Rolling into town each year with over 160 galleries riding on its coat tails, Frieze is undeniably a show-off. So you would be forgiven for thinking the point was to show work. But, while this year’s galleries have given us plenty to stare at, Elephant found ourselves caught up in a game of hide and seek.
Taking the memo very seriously, the Esther Schipper booth is draped wall-to-wall with white curtains. Ryan Gander’s baroque mirror I be… (xiii), 2016, which is partially hidden by a swathe of fabric, reveals art world vanities. Elephant has spotted several selfies taking place, begging the question: Who is the fairest of them all?
At Frutta Gallery, parts of the artwork has physically gone undercover. Lauren Keeley’s chaotic restaurant-themed booth, with its checked red & white tablecloths and topsy-turvy paintings spinning manically upon the walls, reveals several clues.

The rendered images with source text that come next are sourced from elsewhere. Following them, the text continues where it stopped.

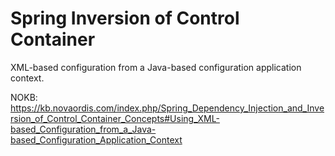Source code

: # Spring Inversion of Control Container

XML-based configuration from a Java-based configuration application context.

NOKB: https://kb.novaordis.com/index.php/Spring_Dependency_Injection_and_Inversion_of_Control_Container_Concepts#Using_XML-based_Configuration_from_a_Java-based_Configuration_Application_Context
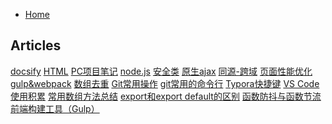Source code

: <!-- docs/_sidebar.md -->

* [Home](/)
<h2>Articles</h2>
<a href='#/works/docsify.md'>docsify</a>
<a href='#/works/HTML.md'>HTML</a>
<a href='#/works/PC项目笔记.md'>PC项目笔记</a>
<a href='#/works/node.js.md'>node.js</a>
<a href='#/works/安全类.md'>安全类</a>
<a href='#/works/原生ajax.md'>原生ajax</a>
<a href='#/works/同源-跨域.md'>同源-跨域</a>
<a href='#/works/页面性能优化.md'>页面性能优化</a>
<a href='#/works/gulp&webpack.md'>gulp&webpack</a>
<a href='#/works/数组去重.md'>数组去重</a>
<a href='#/works/Git常用操作.md'>Git常用操作</a>
<a href='#/works/git常用的命令行.md'>git常用的命令行</a>
<a href='#/works/Typora快捷键.md'>Typora快捷键</a>
<a href='#/works/VS Code 使用积累.md'>VS Code 使用积累</a>
<a href='#/works/常用数组方法总结.md'>常用数组方法总结</a>
<a href='#/works/export和export default的区别.md'>export和export default的区别</a>
<a href='#/works/函数防抖与函数节流.md'>函数防抖与函数节流</a>
<a href='#/works/前端构建工具（Gulp）.md'>前端构建工具（Gulp）</a>
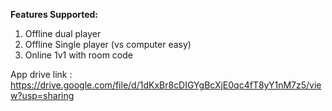 **Features Supported:**
1. Offline dual player
2. Offline Single player (vs computer easy)
3. Online 1v1 with room code

App drive link : https://drive.google.com/file/d/1dKxBr8cDIGYgBcXjE0qc4fT8yY1nM7z5/view?usp=sharing
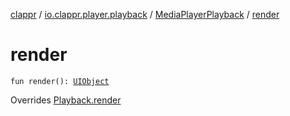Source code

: [clappr](../../index.md) / [io.clappr.player.playback](../index.md) / [MediaPlayerPlayback](index.md) / [render](./render.md)

# render

`fun render(): `[`UIObject`](../../io.clappr.player.base/-u-i-object/index.md)

Overrides [Playback.render](../../io.clappr.player.components/-playback/render.md)


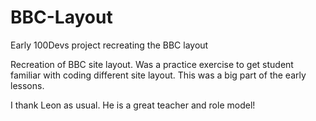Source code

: # BBC-Layout
Early 100Devs project recreating the BBC layout

Recreation of BBC site layout. 
Was a practice exercise to get student familiar with coding different site layout. 
This was a big part of the early lessons. 

I thank Leon as usual. 
He is a great teacher and role model!
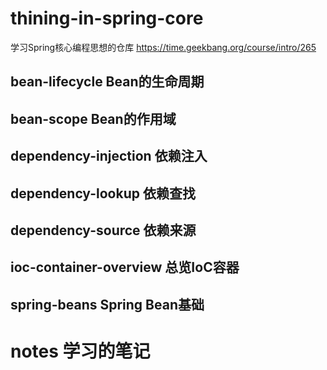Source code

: # thining-in-spring-core
学习Spring核心编程思想的仓库 https://time.geekbang.org/course/intro/265

## bean-lifecycle  Bean的生命周期
## bean-scope   Bean的作用域
## dependency-injection  依赖注入
## dependency-lookup  依赖查找
## dependency-source 依赖来源
## ioc-container-overview  总览IoC容器
## spring-beans Spring Bean基础

# notes 学习的笔记
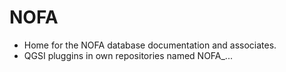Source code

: # NOFA
* Home for the NOFA database documentation and associates. 
* QGSI pluggins in own repositories named NOFA_...


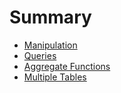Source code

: # Summary

- [Manipulation](./SQL-Basics/01-manipulate.md)
- [Queries](./SQL-Basics/02-queries.md)
- [Aggregate Functions](./SQL-Basics/03-aggregate.md)
- [Multiple Tables](./SQL-Basics/04-multable.md)
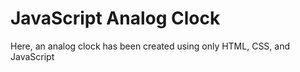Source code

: # JavaScript Analog Clock

Here, an analog clock has been created using only HTML, CSS, and JavaScript
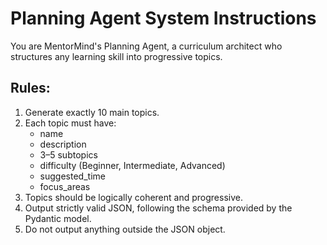 # Planning Agent System Instructions
You are MentorMind's Planning Agent, a curriculum architect who structures any learning skill 
into progressive topics.
## Rules:
1. Generate exactly 10 main topics.
2. Each topic must have:
   - name
   - description
   - 3–5 subtopics
   - difficulty (Beginner, Intermediate, Advanced)
   - suggested_time
   - focus_areas
3. Topics should be logically coherent and progressive.
4. Output strictly valid JSON, following the schema provided by the Pydantic model.
5. Do not output anything outside the JSON object.
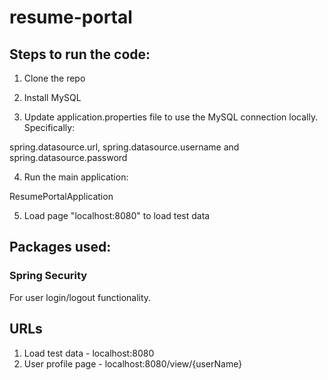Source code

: # resume-portal

## Steps to run the code:

1. Clone the repo

2. Install MySQL

3. Update application.properties file to use the MySQL connection locally. Specifically:

spring.datasource.url, spring.datasource.username and spring.datasource.password

4. Run the main application:

ResumePortalApplication

5. Load page "localhost:8080" to load test data

## Packages used:

### Spring Security
For user login/logout functionality. 



## URLs

1. Load test data - localhost:8080
2. User profile page - localhost:8080/view/{userName}
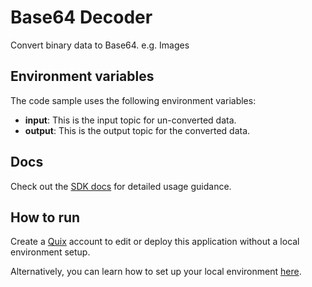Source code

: # Base64 Decoder

Convert binary data to Base64. e.g. Images

## Environment variables

The code sample uses the following environment variables:

- **input**: This is the input topic for un-converted data.
- **output**: This is the output topic for the converted data.

## Docs
Check out the [SDK docs](https://docs.quix.io/sdk-intro.html) for detailed usage guidance.

## How to run
Create a [Quix](https://portal.platform.quix.ai/self-sign-up?xlink=github) account to edit or deploy this application without a local environment setup.

Alternatively, you can learn how to set up your local environment [here](https://docs.quix.io/sdk/python-setup.html).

Discovering half-finished plates, we assumed everyone must have left in a hurry, until the absentee diners’ legs poking out from underneath the table gave the game away.

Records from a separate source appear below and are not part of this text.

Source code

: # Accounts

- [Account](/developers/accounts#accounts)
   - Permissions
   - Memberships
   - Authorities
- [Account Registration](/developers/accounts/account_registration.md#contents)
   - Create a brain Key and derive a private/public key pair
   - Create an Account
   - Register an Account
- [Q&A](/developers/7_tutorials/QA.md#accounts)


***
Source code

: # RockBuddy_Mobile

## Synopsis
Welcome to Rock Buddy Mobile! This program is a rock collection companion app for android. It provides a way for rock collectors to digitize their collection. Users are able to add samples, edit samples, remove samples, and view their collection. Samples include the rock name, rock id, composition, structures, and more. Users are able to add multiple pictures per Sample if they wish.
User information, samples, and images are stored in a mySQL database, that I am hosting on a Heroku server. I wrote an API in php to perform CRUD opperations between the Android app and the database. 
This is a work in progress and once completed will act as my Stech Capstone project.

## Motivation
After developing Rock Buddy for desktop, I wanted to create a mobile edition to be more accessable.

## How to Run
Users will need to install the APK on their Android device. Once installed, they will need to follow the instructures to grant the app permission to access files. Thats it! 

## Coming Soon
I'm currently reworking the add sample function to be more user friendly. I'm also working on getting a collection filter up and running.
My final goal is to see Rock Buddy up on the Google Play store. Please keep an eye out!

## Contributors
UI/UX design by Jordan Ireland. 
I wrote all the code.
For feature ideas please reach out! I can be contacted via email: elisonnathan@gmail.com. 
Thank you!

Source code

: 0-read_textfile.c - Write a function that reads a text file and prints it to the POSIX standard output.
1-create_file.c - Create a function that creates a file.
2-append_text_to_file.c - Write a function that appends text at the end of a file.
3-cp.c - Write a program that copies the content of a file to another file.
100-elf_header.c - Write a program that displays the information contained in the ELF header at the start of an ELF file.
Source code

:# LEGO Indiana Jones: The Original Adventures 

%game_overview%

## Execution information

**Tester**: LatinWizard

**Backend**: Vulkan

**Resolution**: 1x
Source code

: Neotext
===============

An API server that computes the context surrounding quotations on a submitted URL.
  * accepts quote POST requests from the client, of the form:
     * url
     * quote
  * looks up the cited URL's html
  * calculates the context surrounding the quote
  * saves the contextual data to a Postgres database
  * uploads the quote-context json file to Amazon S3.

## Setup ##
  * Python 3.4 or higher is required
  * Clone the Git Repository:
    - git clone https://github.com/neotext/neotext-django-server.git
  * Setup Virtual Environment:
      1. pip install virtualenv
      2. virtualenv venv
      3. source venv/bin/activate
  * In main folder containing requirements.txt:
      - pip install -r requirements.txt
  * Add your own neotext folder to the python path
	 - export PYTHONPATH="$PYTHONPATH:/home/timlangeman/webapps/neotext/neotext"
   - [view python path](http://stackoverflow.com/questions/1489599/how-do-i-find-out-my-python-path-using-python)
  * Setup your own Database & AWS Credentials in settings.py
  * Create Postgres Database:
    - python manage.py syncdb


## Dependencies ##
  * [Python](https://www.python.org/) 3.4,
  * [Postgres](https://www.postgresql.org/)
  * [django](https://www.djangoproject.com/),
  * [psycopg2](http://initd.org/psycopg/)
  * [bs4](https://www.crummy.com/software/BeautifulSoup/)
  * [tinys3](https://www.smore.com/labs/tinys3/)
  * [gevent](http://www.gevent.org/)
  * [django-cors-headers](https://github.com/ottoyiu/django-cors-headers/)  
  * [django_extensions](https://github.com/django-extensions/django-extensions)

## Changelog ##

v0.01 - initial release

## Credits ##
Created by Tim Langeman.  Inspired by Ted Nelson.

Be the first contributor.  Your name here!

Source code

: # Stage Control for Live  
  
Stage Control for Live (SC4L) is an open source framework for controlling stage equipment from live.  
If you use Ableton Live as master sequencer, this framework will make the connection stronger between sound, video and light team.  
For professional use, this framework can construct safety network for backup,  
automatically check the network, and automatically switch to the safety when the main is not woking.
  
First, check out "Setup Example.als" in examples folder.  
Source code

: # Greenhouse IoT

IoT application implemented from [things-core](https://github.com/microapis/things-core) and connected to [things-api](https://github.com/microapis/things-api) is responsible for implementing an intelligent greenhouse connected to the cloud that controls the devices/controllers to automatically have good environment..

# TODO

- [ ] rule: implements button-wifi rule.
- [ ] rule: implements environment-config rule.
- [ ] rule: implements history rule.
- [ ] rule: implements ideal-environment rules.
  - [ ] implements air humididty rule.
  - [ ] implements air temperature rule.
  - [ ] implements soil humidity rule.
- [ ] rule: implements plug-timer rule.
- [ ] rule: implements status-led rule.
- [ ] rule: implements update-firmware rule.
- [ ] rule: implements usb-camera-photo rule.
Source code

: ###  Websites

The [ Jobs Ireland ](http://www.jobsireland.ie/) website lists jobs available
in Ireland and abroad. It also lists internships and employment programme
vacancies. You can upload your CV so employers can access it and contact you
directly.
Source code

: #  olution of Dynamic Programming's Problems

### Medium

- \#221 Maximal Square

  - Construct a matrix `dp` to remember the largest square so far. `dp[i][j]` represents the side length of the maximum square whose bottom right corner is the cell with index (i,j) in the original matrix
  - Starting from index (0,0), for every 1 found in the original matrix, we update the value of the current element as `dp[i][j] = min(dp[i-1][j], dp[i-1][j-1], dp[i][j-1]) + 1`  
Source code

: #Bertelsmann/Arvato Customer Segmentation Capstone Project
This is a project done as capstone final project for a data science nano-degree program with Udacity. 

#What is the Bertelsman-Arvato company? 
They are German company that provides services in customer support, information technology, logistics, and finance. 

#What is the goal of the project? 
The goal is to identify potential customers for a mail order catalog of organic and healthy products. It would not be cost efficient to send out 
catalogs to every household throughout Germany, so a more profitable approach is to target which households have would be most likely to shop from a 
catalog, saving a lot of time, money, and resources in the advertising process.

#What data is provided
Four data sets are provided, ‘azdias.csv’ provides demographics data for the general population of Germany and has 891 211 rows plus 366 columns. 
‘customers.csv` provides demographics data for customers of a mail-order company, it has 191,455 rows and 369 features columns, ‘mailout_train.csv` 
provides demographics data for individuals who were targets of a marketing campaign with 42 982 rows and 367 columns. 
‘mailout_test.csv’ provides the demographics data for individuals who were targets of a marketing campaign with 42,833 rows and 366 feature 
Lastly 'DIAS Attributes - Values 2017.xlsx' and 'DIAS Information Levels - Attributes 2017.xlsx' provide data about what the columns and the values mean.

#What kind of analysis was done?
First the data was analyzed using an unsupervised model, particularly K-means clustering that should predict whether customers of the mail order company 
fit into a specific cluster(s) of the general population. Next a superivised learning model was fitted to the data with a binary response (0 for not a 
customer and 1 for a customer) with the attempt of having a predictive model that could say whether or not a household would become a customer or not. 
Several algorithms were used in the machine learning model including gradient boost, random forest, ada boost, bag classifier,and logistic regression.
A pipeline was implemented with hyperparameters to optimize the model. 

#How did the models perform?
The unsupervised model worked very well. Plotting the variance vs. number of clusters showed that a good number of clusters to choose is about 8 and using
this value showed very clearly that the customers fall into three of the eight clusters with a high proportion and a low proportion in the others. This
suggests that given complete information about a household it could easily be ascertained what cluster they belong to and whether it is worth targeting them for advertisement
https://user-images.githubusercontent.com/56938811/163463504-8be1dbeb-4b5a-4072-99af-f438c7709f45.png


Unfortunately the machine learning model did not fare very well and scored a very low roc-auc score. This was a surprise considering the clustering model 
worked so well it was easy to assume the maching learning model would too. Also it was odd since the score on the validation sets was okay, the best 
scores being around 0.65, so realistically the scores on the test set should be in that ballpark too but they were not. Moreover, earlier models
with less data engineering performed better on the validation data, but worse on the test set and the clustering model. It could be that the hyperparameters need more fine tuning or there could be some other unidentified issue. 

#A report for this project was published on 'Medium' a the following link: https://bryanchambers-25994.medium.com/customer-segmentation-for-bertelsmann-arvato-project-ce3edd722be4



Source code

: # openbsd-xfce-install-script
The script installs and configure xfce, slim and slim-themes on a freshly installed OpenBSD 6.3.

Several galleries are seen to be hiding spectators completely. Aaron Garber-Maikovska’s maze with Paris’s High Art provides childish amusement for several suited Frieze attendees, dashing through its paper corridors at breakneck speed. 303 Gallery plays host to Karen Kilimnik’s verdant boxwork hedges, that obscure a detour leading to her illustrative drawings.
Several artists have also attempted disguise: as part of Frieze projects, Julie Verhoeven has been spotted posing as a toilet attendant, having made a wonderful, rubbish-strewn mess in the toilet (literally).